[Source records]

* * *

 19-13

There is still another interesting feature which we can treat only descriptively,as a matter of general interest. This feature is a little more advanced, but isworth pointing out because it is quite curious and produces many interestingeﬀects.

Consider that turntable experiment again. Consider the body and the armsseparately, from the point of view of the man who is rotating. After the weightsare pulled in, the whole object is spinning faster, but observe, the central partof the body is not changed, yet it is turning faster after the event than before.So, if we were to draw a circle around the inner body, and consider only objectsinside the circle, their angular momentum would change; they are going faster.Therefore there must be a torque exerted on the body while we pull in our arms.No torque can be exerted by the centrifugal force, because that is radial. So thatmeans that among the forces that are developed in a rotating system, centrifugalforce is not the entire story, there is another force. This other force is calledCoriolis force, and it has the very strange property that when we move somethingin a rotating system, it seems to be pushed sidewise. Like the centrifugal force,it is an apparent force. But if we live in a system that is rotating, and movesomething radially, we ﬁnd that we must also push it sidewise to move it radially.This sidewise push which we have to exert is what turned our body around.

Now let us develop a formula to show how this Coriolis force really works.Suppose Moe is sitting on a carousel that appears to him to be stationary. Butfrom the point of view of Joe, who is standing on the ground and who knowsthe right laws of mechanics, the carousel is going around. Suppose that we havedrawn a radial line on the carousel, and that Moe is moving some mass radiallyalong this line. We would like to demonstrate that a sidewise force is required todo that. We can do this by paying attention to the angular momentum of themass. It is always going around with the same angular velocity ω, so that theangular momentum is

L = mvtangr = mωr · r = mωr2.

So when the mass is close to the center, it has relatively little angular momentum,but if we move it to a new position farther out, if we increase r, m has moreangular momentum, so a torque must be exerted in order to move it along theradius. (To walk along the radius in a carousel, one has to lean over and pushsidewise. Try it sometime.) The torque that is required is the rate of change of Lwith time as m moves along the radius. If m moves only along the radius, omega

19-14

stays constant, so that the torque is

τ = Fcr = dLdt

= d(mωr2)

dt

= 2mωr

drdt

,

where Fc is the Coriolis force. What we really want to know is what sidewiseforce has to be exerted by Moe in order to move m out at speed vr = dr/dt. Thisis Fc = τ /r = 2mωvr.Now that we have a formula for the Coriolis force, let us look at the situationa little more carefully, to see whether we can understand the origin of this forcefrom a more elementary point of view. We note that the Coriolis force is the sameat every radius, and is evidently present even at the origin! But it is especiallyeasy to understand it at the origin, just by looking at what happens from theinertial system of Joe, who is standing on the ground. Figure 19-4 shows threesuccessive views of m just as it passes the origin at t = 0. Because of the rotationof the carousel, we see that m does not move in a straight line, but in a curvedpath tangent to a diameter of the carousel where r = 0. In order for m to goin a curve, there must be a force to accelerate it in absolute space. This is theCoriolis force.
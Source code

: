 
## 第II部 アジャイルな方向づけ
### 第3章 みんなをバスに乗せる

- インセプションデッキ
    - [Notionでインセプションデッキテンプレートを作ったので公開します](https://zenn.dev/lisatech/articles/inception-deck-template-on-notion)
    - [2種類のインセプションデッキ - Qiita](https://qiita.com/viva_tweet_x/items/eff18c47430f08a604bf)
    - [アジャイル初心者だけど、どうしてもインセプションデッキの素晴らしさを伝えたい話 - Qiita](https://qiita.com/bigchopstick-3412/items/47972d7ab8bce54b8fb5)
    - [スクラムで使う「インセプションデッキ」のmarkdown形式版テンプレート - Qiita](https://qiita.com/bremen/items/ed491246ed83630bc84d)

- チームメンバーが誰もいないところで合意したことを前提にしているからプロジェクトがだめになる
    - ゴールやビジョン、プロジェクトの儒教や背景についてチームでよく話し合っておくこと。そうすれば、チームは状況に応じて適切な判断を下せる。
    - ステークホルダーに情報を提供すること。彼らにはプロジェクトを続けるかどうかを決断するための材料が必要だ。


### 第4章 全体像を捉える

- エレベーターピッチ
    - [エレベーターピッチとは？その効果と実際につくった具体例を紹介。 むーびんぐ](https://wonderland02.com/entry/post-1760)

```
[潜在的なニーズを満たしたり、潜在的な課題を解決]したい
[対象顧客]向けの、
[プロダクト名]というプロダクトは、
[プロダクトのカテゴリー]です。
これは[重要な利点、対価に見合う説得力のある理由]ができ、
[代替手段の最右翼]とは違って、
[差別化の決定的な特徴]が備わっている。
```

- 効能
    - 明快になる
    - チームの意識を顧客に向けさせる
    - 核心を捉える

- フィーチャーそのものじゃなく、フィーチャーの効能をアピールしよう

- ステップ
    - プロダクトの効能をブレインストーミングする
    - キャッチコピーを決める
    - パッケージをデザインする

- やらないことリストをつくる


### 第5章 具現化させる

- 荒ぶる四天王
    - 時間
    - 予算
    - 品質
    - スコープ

* * *

■ WHAT YOU HAVE TO DO ■
Print exactly, and only, the lines from the line containing "- ステークホルダーに情報を" through the final line of the records, both included.

■ TASK RESPONSE ■
    - ステークホルダーに情報を提供すること。彼らにはプロジェクトを続けるかどうかを決断するための材料が必要だ。


### 第4章 全体像を捉える

- エレベーターピッチ
    - [エレベーターピッチとは？その効果と実際につくった具体例を紹介。 むーびんぐ](https://wonderland02.com/entry/post-1760)

```
[潜在的なニーズを満たしたり、潜在的な課題を解決]したい
[対象顧客]向けの、
[プロダクト名]というプロダクトは、
[プロダクトのカテゴリー]です。
これは[重要な利点、対価に見合う説得力のある理由]ができ、
[代替手段の最右翼]とは違って、
[差別化の決定的な特徴]が備わっている。
```

- 効能
    - 明快になる
    - チームの意識を顧客に向けさせる
    - 核心を捉える

- フィーチャーそのものじゃなく、フィーチャーの効能をアピールしよう

- ステップ
    - プロダクトの効能をブレインストーミングする
    - キャッチコピーを決める
    - パッケージをデザインする

- やらないことリストをつくる


### 第5章 具現化させる

- 荒ぶる四天王
    - 時間
    - 予算
    - 品質
    - スコープ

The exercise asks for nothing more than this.